A payment of $1.1 million in damages to Lemmon Valley flood plaintiffs was put on hold today after the Nevada Supreme Court granted the defendant, the City of Reno, a reprieve.
The city, after yesterday’s decision that awarded damages to the plaintiffs, filed today an emergency motion in the state court.
“The Nevada Supreme Court should issue an emergency stay of the district court
proceedings and order the district court to stay any and all proceedings to enforce the money judgment in this action, pending appeal,” Reno city attorneys argued.
Three judges agreed.
They wrote: “Having reviewed the motion and supporting documentation, we conclude that a temporary stay is warranted pending our receipt and consideration of any opposition from respondents. Accordingly, we stay enforcement of the district court’s February 11 order, and any and all other money judgments in this matter, pending further order of this court.”

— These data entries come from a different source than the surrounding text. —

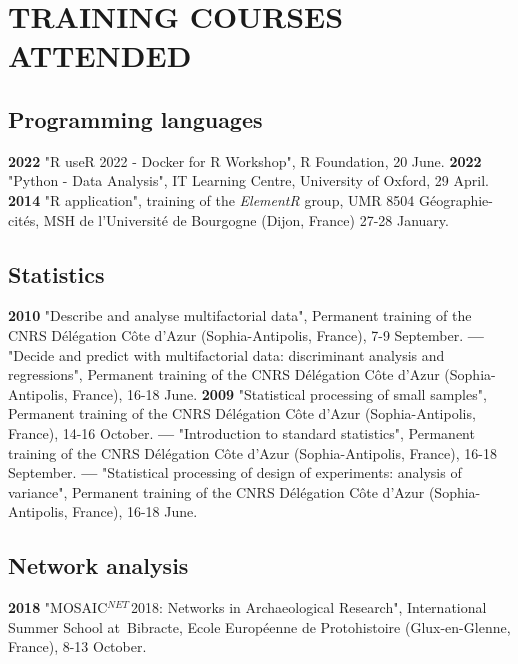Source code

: \documentclass{article}
\begin{document}
\section*{TRAINING COURSES ATTENDED}

\subsection*{Programming languages}

\textbf{2022 }"\textsf{R} useR 2022 - Docker for R Workshop", R Foundation, 20 June.
\smallbreak
\textbf{2022 }"\textsf{Python} - Data Analysis", IT Learning Centre, University of Oxford, 29 April.
\smallbreak
\textbf{2014 }"\textsf{R} application", training of the \textit{ElementR} group, UMR 8504 G\'{e}ographie-cit\'{e}s, MSH de l'Universit\'{e} de Bourgogne (Dijon, France) 27-28 January.
\smallbreak

\subsection*{Statistics }

\textbf{2010 }"Describe and analyse multifactorial data", Permanent training of the CNRS D\'{e}l\'{e}gation C\^{o}te d'Azur (Sophia-Antipolis, France), 7-9 September.
\smallbreak
\textbf{--- }"Decide and predict with multifactorial data: discriminant analysis and regressions", Permanent training of the CNRS D\'{e}l\'{e}gation C\^{o}te d'Azur (Sophia-Antipolis, France), 16-18 June.
\smallbreak
\textbf{2009 }"Statistical processing of small samples", Permanent training of the CNRS D\'{e}l\'{e}gation C\^{o}te d'Azur (Sophia-Antipolis, France), 14-16 October.
\smallbreak
\textbf{--- }"Introduction to standard statistics", Permanent training of the CNRS D\'{e}l\'{e}gation C\^{o}te d'Azur (Sophia-Antipolis, France), 16-18 September.
\smallbreak
\textbf{--- }"Statistical processing of design of experiments: analysis of variance", Permanent training of the CNRS D\'{e}l\'{e}gation C\^{o}te d'Azur (Sophia-Antipolis, France), 16-18 June.
\smallbreak

\subsection*{Network analysis}

\textbf{2018 }"MOSAIC${}^{NET\ }$2018: Networks in Archaeological Research", International Summer School at~Bibracte, Ecole Europ\'{e}enne de Protohistoire (Glux-en-Glenne, France), 8-13 October.
\end{document}
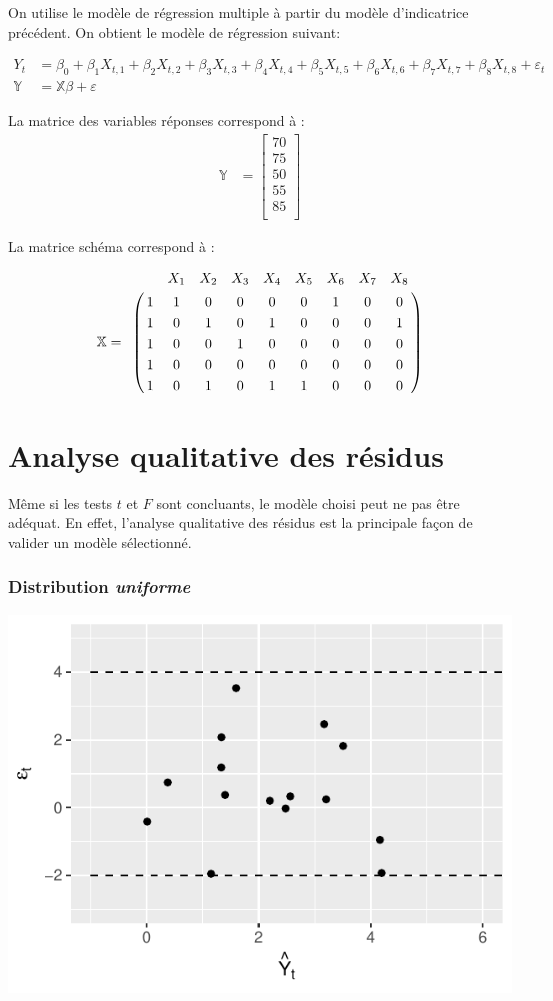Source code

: \documentclass[11pt,french]{report}
\begin{document}
On utilise le modèle de régression multiple à partir du modèle d'indicatrice précédent. On obtient le modèle de régression suivant:

\begin{align*}
Y_t &= \beta_0 + \beta_1X_{t,1} + \beta_2X_{t,2} + \beta_3X_{t,3} 
+ \beta_4X_{t,4} + \beta_5X_{t,5} + \beta_6X_{t,6} + \beta_7X_{t,7} + \beta_8X_{t,8} + \varepsilon_t \\
\mathbb{Y} &= \mathbb{X}\mathbb{\beta} + \mathbb{\varepsilon}
\end{align*}

La matrice des variables réponses correspond à :
\begin{align*}
\mathbb{Y} &= 
\begin{bmatrix}
70 \\
75 \\
50 \\
55 \\
85 \\
\end{bmatrix}
\end{align*}

La matrice schéma correspond à :

\begin{align*}
\mathbb{X}
=
\bordermatrix { 
& &  X_1  & X_2 & X_3 & X_4 & X_5  & X_6 & X_7 & X_8 \cr 
& 1 & 1 & 0 & 0 & 0 & 0 & 1 & 0 & 0 \cr 
& 1 & 0 & 1 & 0 & 1 & 0 & 0 & 0 & 1 \cr 
& 1 & 0 & 0 & 1 & 0 & 0 & 0 & 0 & 0 \cr 
& 1 & 0 & 0 & 0 & 0 & 0 & 0 & 0 & 0 \cr 
& 1 & 0 & 1 & 0 & 1 & 1 & 0 & 0 & 0 \cr 
}
\end{align*}

\section{Analyse qualitative des résidus}
Même si les tests $t$ et $F$ sont concluants, le modèle choisi peut ne pas être adéquat. En effet, l'analyse qualitative des résidus est la principale façon de valider un modèle sélectionné. 

\subsubsection*{Distribution \emph{uniforme}}
\includegraphics{notes_de_cours-031}
\end{document}
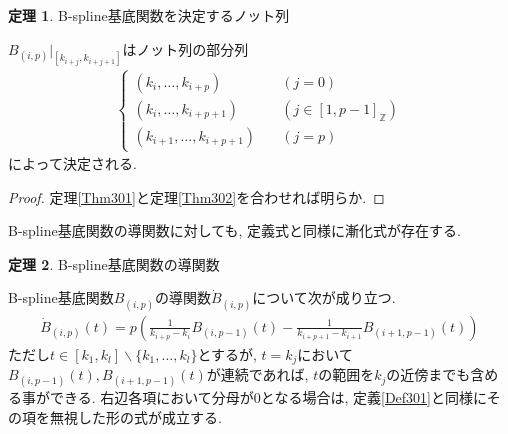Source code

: \documentclass{jsarticle}
\newcommand\pare[1]{(#1)}
\newcommand\Pare[1]{\left(#1\right)}
\newcommand\squa[1]{[#1]}
\newcommand\Z[2]{\squa{#1,#2}_\mathbb{Z}}
\theoremstyle{definition}%
\newtheorem{thm}{定理}
\begin{document}
\newpage
\begin{screen}
	\begin{thm}
		\label{Thm303}
		B-spline基底関数を決定するノット列

		$B_{(i,p)}|_{[k_{i+j},k_{i+j+1}]}$はノット列の部分列
		\begin{align}
			\begin{cases}
				\pare{k_{i}, \dots ,k_{i+p}} \quad & (j=0) \\
				\pare{k_{i}, \dots ,k_{i+p+1}} \quad & (j\in\Z{1}{p-1}) \\
				\pare{k_{i+1}, \dots ,k_{i+p+1}} \quad & (j=p)
			\end{cases}
		\end{align}によって決定される.
	\end{thm}
\end{screen}
\begin{proof}
	定理\ref{Thm301}と定理\ref{Thm302}を合わせれば明らか.
\end{proof}
B-spline基底関数の導関数に対しても, 定義式と同様に漸化式が存在する.
\begin{screen}
	\begin{thm}
		\label{Thm304}
		B-spline基底関数の導関数

        B-spline基底関数$B_{(i,p)}$の導関数$\dot{B}_{(i,p)}$について次が成り立つ.
		\begin{align}
			\label{Eqn304}
			\dot{B}_{(i,p)}(t)=p\Pare{\frac{1}{k_{i+p}-k_{i}}B_{(i,p-1)}(t)-\frac{1}{k_{i+p+1}-k_{i+1}}B_{(i+1,p-1)}(t)}
		\end{align}
		ただし$t\in[k_1, k_l]\backslash \{k_1,\dots,k_l\}$とするが, $t=k_j$において$B_{(i,p-1)}(t), B_{(i+1,p-1)}(t)$が連続であれば, $t$の範囲を$k_j$の近傍までも含める事ができる.
		右辺各項において分母が$0$となる場合は, 定義\ref{Def301}と同様にその項を無視した形の式が成立する.
	\end{thm}
\end{screen}
\end{document}

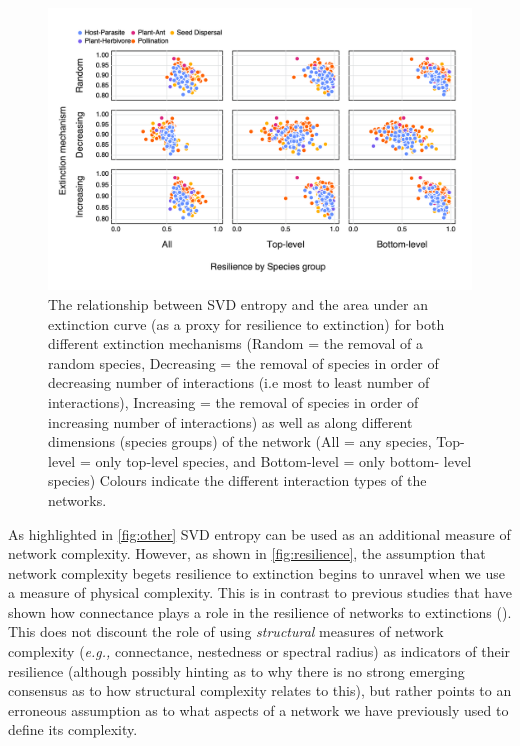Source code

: \begin{refsection}
\begin{figure}[h]
    \centering
    \includegraphics[width=\textwidth]{figures/entropy_v_AUCall.png}
    \caption{The relationship between SVD entropy and the area under an
extinction curve (as a proxy for resilience to extinction) for both different
extinction mechanisms (Random = the removal of a random species, Decreasing =
the removal of species in order of decreasing number of interactions (i.e most
to least number of interactions), Increasing = the removal of species in order
of increasing number of interactions) as well as along different dimensions
(species groups) of the network (All = any species, Top-level = only top-level
species, and Bottom-level = only bottom- level species) Colours indicate the
different interaction types of the networks.}
    \label{fig:resilience}
\end{figure}

As highlighted in \autoref{fig:other} SVD entropy can be used as an additional
measure of network complexity. However, as shown in \autoref{fig:resilience}, the
assumption that network complexity begets resilience to extinction begins to
unravel when we use a measure of physical complexity. This is in contrast to
previous studies that have shown how connectance plays a role in the resilience
of networks to extinctions (\cite{Dunne2002NetStr, Memmott2004TolPol}). This does
not discount the role of using \emph{structural} measures of network complexity
(\emph{e.g.,} connectance, nestedness or spectral radius) as indicators of their
resilience (although possibly hinting as to why there is no strong emerging
consensus as to how structural complexity relates to this), but rather points to
an erroneous assumption as to what aspects of a network we have previously used
to define its complexity.


\end{refsection}
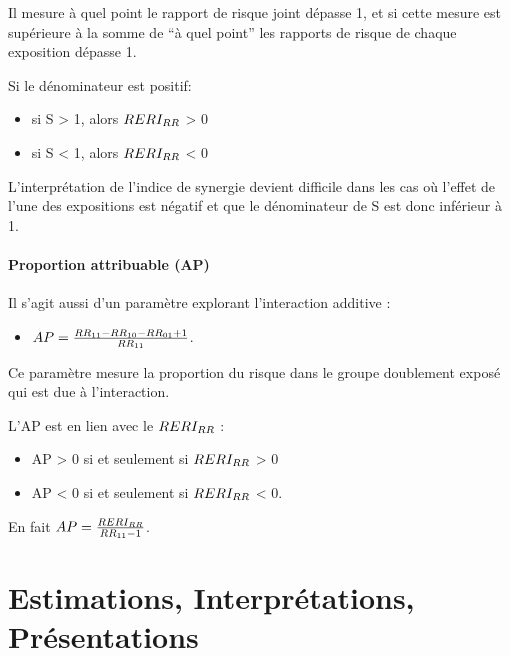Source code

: \documentclass[
]{book}
\providecommand{\tightlist}{%
  \setlength{\itemsep}{0pt}\setlength{\parskip}{0pt}}
\begin{document}
Il mesure à quel point le rapport de risque joint dépasse 1, et si cette mesure est supérieure à la somme de ``à quel point'' les rapports de risque de chaque exposition dépasse 1.

Si le dénominateur est positif:

\begin{itemize}
\tightlist
\item
  si S \textgreater{} 1, alors \(\small RERI_{RR}\) \textgreater{} 0
\item
  si S \textless{} 1, alors \(\small RERI_{RR}\) \textless{} 0
\end{itemize}

L'interprétation de l'indice de synergie devient difficile dans les cas où l'effet de l'une des expositions est négatif et que le dénominateur de S est donc inférieur à 1.

\hypertarget{proportion-attribuable-ap}{%
\subsection{Proportion attribuable (AP)}\label{proportion-attribuable-ap}}

Il s'agit aussi d'un paramètre explorant l'interaction additive :

\begin{itemize}
\tightlist
\item
  \(\small AP = \frac{RR_{11} - RR_{10} - RR_{01} + 1}{RR_{11}}\).
\end{itemize}

Ce paramètre mesure la proportion du risque dans le groupe doublement exposé qui est due à l'interaction.

L'AP est en lien avec le \(\small RERI_{RR}\) :

\begin{itemize}
\tightlist
\item
  AP \textgreater{} 0 si et seulement si \(\small RERI_{RR}\) \textgreater{} 0
\item
  AP \textless{} 0 si et seulement si \(\small RERI_{RR}\) \textless{} 0.
\end{itemize}

En fait \(\small AP = \frac{RERI_{RR}}{RR_{11}-1}\).

\hypertarget{part-estimations-interpruxe9tations-pruxe9sentations}{%
\part{Estimations, Interprétations, Présentations}\label{part-estimations-interpruxe9tations-pruxe9sentations}}
\end{document}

Here was the city’s argument:
“The City is likely to prevail on the merits because the flooding: (1) occurred only once and is not permanent or inevitably recurring; (2) did not permanently transmute the Plaintiffs’ property into a floodplain; (3) did not effectually destroy or impair the usefulness of the Plaintiffs’ property; and (4) does not currently occupy Plaintiffs’ properties. In addition, the Plaintiffs will not suffer irreparable injury from a stay because the Plaintiffs control and remain in possession of their respective properties.”